Michael Beddow wrote:
> The classic example of this, long before TEI -- or SGML -- was thought of,
> was John Burrows' encoding, in a database-like format, of Jane Austen's
> novels. [see J.B., Computation into Criticism, Oxford 1987].
This is indeed the locus classicus for the kind of markup Martin has in
mind. It doesn't actually predate the TEI that much, and doesn't predate
SGML at all. More interestingly, perhaps, I can now reveal that I
personally wasted several weeks of my life on the thankless task of
converting that "database-like format" into kosher TEI SGML shortly
afterwards. I say "thankless" advisedly, because OUP then decided they
didn't see the point of publishing electronic texts anyway.
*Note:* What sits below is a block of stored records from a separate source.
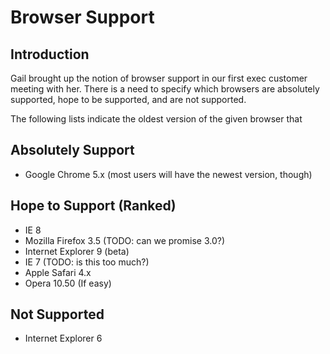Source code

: # Browser Support #

## Introduction ##

Gail brought up the notion of browser support in our first exec customer meeting with her. There is a need to specify which browsers are absolutely supported, hope to be supported, and are not supported.

The following lists indicate the oldest version of the given browser that

## Absolutely Support ##

  * Google Chrome 5.x (most users will have the newest version, though)

## Hope to Support (Ranked) ##

  * IE 8
  * Mozilla Firefox 3.5 (TODO: can we promise 3.0?)
  * Internet Explorer 9 (beta)
  * IE 7 (TODO: is this too much?)
  * Apple Safari 4.x
  * Opera 10.50 (If easy)

## Not Supported ##

  * Internet Explorer 6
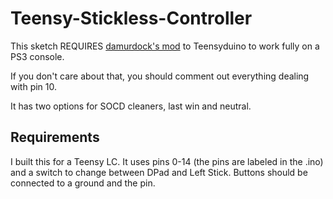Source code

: # Teensy-Stickless-Controller

This sketch REQUIRES [damurdock's mod](https://github.com/damurdock/Teensyduino-PS-Button-Mod) to Teensyduino to work fully on a PS3 console.

If you don't care about that, you should comment out everything dealing with pin 10.

It has two options for SOCD cleaners, last win and neutral.

## Requirements

I built this for a Teensy LC. It uses pins 0-14 (the pins are labeled in the .ino) and a switch to change between DPad and Left Stick. 
Buttons should be connected to a ground and the pin.
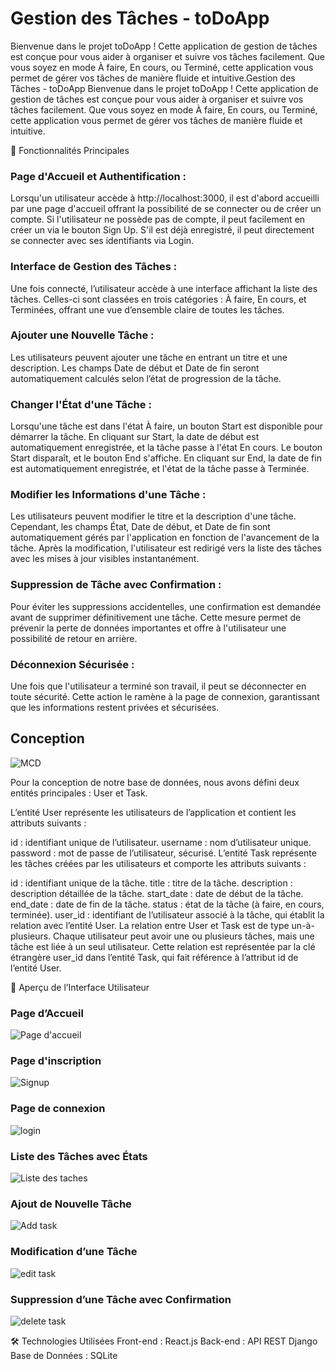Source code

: # Gestion des Tâches - toDoApp

Bienvenue dans le projet toDoApp ! Cette application de gestion de tâches est conçue pour vous aider à organiser et suivre vos tâches facilement. Que vous soyez en mode À faire, En cours, ou Terminé, cette application vous permet de gérer vos tâches de manière fluide et intuitive.Gestion des Tâches - toDoApp
Bienvenue dans le projet toDoApp ! Cette application de gestion de tâches est conçue pour vous aider à organiser et suivre vos tâches facilement. Que vous soyez en mode À faire, En cours, ou Terminé, cette application vous permet de gérer vos tâches de manière fluide et intuitive.

📖 Fonctionnalités Principales

### Page d'Accueil et Authentification :

Lorsqu'un utilisateur accède à http://localhost:3000, il est d'abord accueilli par une page d'accueil offrant la possibilité de se connecter ou de créer un compte.
Si l'utilisateur ne possède pas de compte, il peut facilement en créer un via le bouton Sign Up. S'il est déjà enregistré, il peut directement se connecter avec ses identifiants via Login.

### Interface de Gestion des Tâches :

Une fois connecté, l’utilisateur accède à une interface affichant la liste des tâches. Celles-ci sont classées en trois catégories : À faire, En cours, et Terminées, offrant une vue d’ensemble claire de toutes les tâches.

### Ajouter une Nouvelle Tâche :

Les utilisateurs peuvent ajouter une tâche en entrant un titre et une description. Les champs Date de début et Date de fin seront automatiquement calculés selon l’état de progression de la tâche.

### Changer l'État d'une Tâche :

Lorsqu'une tâche est dans l'état À faire, un bouton Start est disponible pour démarrer la tâche.
En cliquant sur Start, la date de début est automatiquement enregistrée, et la tâche passe à l'état En cours. Le bouton Start disparaît, et le bouton End s'affiche.
En cliquant sur End, la date de fin est automatiquement enregistrée, et l'état de la tâche passe à Terminée.

### Modifier les Informations d'une Tâche :

Les utilisateurs peuvent modifier le titre et la description d'une tâche. Cependant, les champs État, Date de début, et Date de fin sont automatiquement gérés par l'application en fonction de l'avancement de la tâche.
Après la modification, l'utilisateur est redirigé vers la liste des tâches avec les mises à jour visibles instantanément.

### Suppression de Tâche avec Confirmation :

Pour éviter les suppressions accidentelles, une confirmation est demandée avant de supprimer définitivement une tâche. Cette mesure permet de prévenir la perte de données importantes et offre à l'utilisateur une possibilité de retour en arrière.

### Déconnexion Sécurisée :

Une fois que l'utilisateur a terminé son travail, il peut se déconnecter en toute sécurité. Cette action le ramène à la page de connexion, garantissant que les informations restent privées et sécurisées.

## Conception 

![MCD](https://github.com/user-attachments/assets/0261d9d3-6636-47c8-9212-1a91a89db573)

Pour la conception de notre base de données, nous avons défini deux entités principales : User et Task.

L’entité User représente les utilisateurs de l’application et contient les attributs suivants :

id : identifiant unique de l’utilisateur.
username : nom d’utilisateur unique.
password : mot de passe de l’utilisateur, sécurisé.
L’entité Task représente les tâches créées par les utilisateurs et comporte les attributs suivants :

id : identifiant unique de la tâche.
title : titre de la tâche.
description : description détaillée de la tâche.
start_date : date de début de la tâche.
end_date : date de fin de la tâche.
status : état de la tâche (à faire, en cours, terminée).
user_id : identifiant de l’utilisateur associé à la tâche, qui établit la relation avec l’entité User.
La relation entre User et Task est de type un-à-plusieurs. Chaque utilisateur peut avoir une ou plusieurs tâches, mais une tâche est liée à un seul utilisateur. Cette relation est représentée par la clé étrangère user_id dans l’entité Task, qui fait référence à l’attribut id de l’entité User.


📸 Aperçu de l’Interface Utilisateur
### Page d’Accueil

![Page d'accueil](https://github.com/user-attachments/assets/570aa601-d954-40aa-9a0d-09aeee0f7cdc)

### Page d'inscription

![Signup](https://github.com/user-attachments/assets/9773aab4-da3a-4b6c-8cee-4dbf8538c37a)


### Page de connexion

![login](https://github.com/user-attachments/assets/05953b3f-da08-4deb-9c3f-f20a259907d9)


### Liste des Tâches avec États

![Liste des taches](https://github.com/user-attachments/assets/f2f90555-f1fb-44c6-9423-5b2fd346f1c7)


### Ajout de Nouvelle Tâche

![Add task](https://github.com/user-attachments/assets/82076981-7df0-496d-8ae1-dc221d653021)


### Modification d’une Tâche

![edit task](https://github.com/user-attachments/assets/f22b9fd5-3148-4486-9771-ad32eb1c66ef)


### Suppression d’une Tâche avec Confirmation

![delete task](https://github.com/user-attachments/assets/784800aa-af72-406e-ac42-7195106f62a1)


🛠️ Technologies Utilisées
Front-end : React.js
Back-end : API REST Django
Base de Données : SQLite

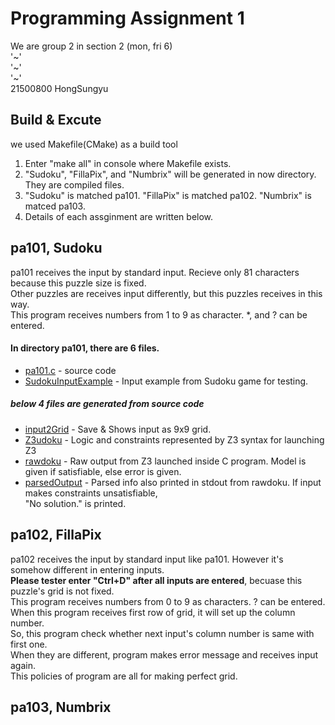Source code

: # Programming Assignment 1

We are group 2 in section 2 (mon, fri 6)  
'~'  
'~'  
'~'  
21500800 HongSungyu  

## Build & Excute

we used Makefile(CMake) as a build tool  

1. Enter "make all" in console where Makefile exists.  
2. "Sudoku", "FillaPix", and "Numbrix" will be generated in now directory. They are compiled files.  
3. "Sudoku" is matched pa101. "FillaPix" is matched pa102. "Numbrix" is matced pa103.     
4. Details of each assginment are written below.  

## pa101, Sudoku  

pa101 receives the input by standard input. Recieve only 81 characters because this puzzle size is fixed.  
Other puzzles are receives input differently, but this puzzles receives in this way.  
This program receives numbers from 1 to 9 as character. \*, and ? can be entered.  

#### In directory pa101, there are 6 files.   
* [pa101.c](pa101/pa101.c) - source code  
* [SudokuInputExample](pa101/SudokuInputExample.txt) - Input example from Sudoku game for testing.  
##### below 4 files are generated from source code  
* [input2Grid](pa101/input2Grid.txt) - Save & Shows input as 9x9 grid.  
* [Z3udoku](pa101/Z3udoku) - Logic and constraints represented by Z3 syntax for launching Z3  
* [rawdoku](pa101/rawdoku) - Raw output from Z3 launched inside C program. Model is given if satisfiable, else error is given.    
* [parsedOutput](pa101/parsedOutput.txt) - Parsed info also printed in stdout from rawdoku. If input makes constraints unsatisfiable,  
"No solution." is printed.  

## pa102, FillaPix  

pa102 receives the input by standard input like pa101. However it's somehow different in entering inputs.     
**Please tester enter "Ctrl+D" after all inputs are entered**, becuase this puzzle's grid is not fixed.  
This program receives numbers from 0 to 9 as characters. ? can be entered.  
When this program receives first row of grid, it will set up the column number.  
So, this program check whether next input's column number is same with first one.  
When they are different, program makes error message and receives input again.  
This policies of program are all for making perfect grid.  

## pa103, Numbrix  

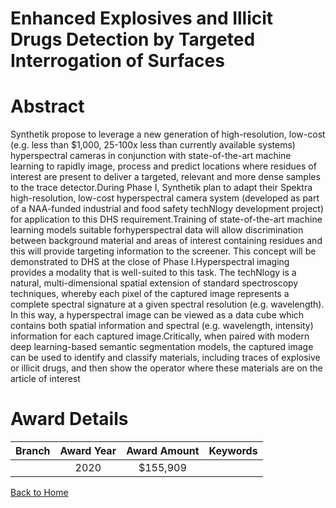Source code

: 
Enhanced Explosives and Illicit Drugs Detection by Targeted Interrogation of Surfaces
=====================================================================================

# Abstract


Synthetik propose to leverage a new generation of high-resolution, low-cost (e.g. less than $1,000, 25-100x less than currently available systems) hyperspectral cameras in conjunction with state-of-the-art machine learning to rapidly image, process and predict locations where residues of interest are present to deliver a targeted, relevant and more dense samples to the trace detector.During Phase I, Synthetik plan to adapt their Spektra high-resolution, low-cost hyperspectral camera system (developed as part of a NAA-funded industrial and food safety techNlogy development project) for application to this DHS requirement.Training of state-of-the-art machine learning models suitable forhyperspectral data will allow discrimination between background material and areas of interest containing residues and this will provide targeting information to the screener. This concept will be demonstrated to DHS at the close of Phase I.Hyperspectral imaging provides a modality that is well-suited to this task. The techNlogy is a natural, multi-dimensional spatial extension of standard spectroscopy techniques, whereby each pixel of the captured image represents a complete spectral signature at a given spectral resolution (e.g. wavelength). In this way, a hyperspectral image can be viewed as a data cube which contains both spatial information and spectral (e.g. wavelength, intensity) information for each captured image.Critically, when paired with modern deep learning-based semantic segmentation models, the captured image can be used to identify and classify materials, including traces of explosive or illicit drugs, and then show the operator where these materials are on the article of interest  

# Award Details

|Branch|Award Year|Award Amount|Keywords|
| :---: | :---: | :---: | :---: |
||2020|$155,909||
  
  


[Back to Home](https://github.com/chrischow/dod_sbir_awards/JT/#600)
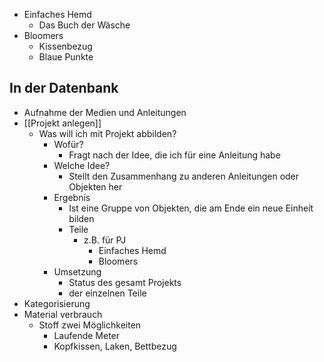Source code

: - Einfaches Hemd
	- Das Buch der Wäsche
- Bloomers
	- Kissenbezug
	- Blaue Punkte
## In der Datenbank
- Aufnahme der Medien und Anleitungen
- [[Projekt anlegen]]
	- Was will ich mit Projekt abbilden?
		- Wofür?
			- Fragt nach der Idee, die ich für eine Anleitung habe
		- Welche Idee?
			- Stellt den Zusammenhang zu anderen Anleitungen oder Objekten her
		- Ergebnis
			- Ist eine Gruppe von Objekten, die am Ende ein neue Einheit bilden
			- Teile
				- z.B. für PJ
					- Einfaches Hemd
					-  Bloomers
		- Umsetzung
			- Status des gesamt Projekts
			- der einzelnen Teile
- Kategorisierung
- Material verbrauch
	- Stoff zwei Möglichkeiten
		- Laufende Meter
		- Kopfkissen, Laken, Bettbezug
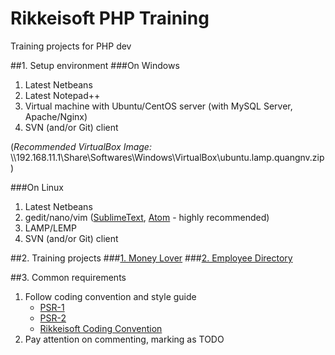 Rikkeisoft PHP Training
============

Training projects for PHP dev

##1. Setup environment
###On Windows
1. Latest Netbeans
2. Latest Notepad++
3. Virtual machine with Ubuntu/CentOS server (with MySQL Server, Apache/Nginx)
4. SVN (and/or Git) client

(*Recommended VirtualBox Image:* \\\192.168.11.1\Share\Softwares\Windows\VirtualBox\ubuntu.lamp.quangnv.zip)

###On Linux
1. Latest Netbeans
2. gedit/nano/vim ([SublimeText](http://www.sublimetext.com/3), [Atom](https://atom.io) - highly recommended)
3. LAMP/LEMP
4. SVN (and/or Git) client

##2. Training projects
###[1. Money Lover](https://github.com/rikkeisoft/php-training/blob/master/projects/money-lover/01.Requirement.md)
###[2. Employee Directory](https://github.com/rikkeisoft/php-training/blob/master/projects/employee-directory/01.Requirement.md)

##3. Common requirements
1. Follow coding convention and style guide    
    - [PSR-1](https://github.com/rikkeisoft/php-training/blob/master/coding-conventions/PSR-1-basic-coding-standard.md)    
    - [PSR-2](https://github.com/rikkeisoft/php-training/blob/master/coding-conventions/PSR-2-coding-style-guide.md)    
    - [Rikkeisoft Coding Convention](https://github.com/rikkeisoft/php-training/blob/master/coding-conventions/Rikkeisoft-additional-coding-conventions.md)
2. Pay attention on commenting, marking as TODO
Not a problem for TEI markup of course: just use the "who" attribute on
> he got statistically stronger differentiations by considering
> the frequency and collocations/colligations of such "stopwords" in the
> speech assigned to specific characters than he did from more apparently
> "characteristic" stylistic or lexical features.
I'm surprised to see someone generally so careful with language as
Michael implying that "collocation" and "colligation" are
interchangeable technical terms. Most people working in corpus
linguistics these days tend to distinguish them rather sharply. E.g.
"Colligation is a type of collocation, but where a lexical item is
linked to a grammatical one. Surprising, amazing and astonishing are
nearly synonymous. We can say it is astonishing/suprising/amazing, but
we tend to say it is not surprising and not the others- surprising
colligates with the negative."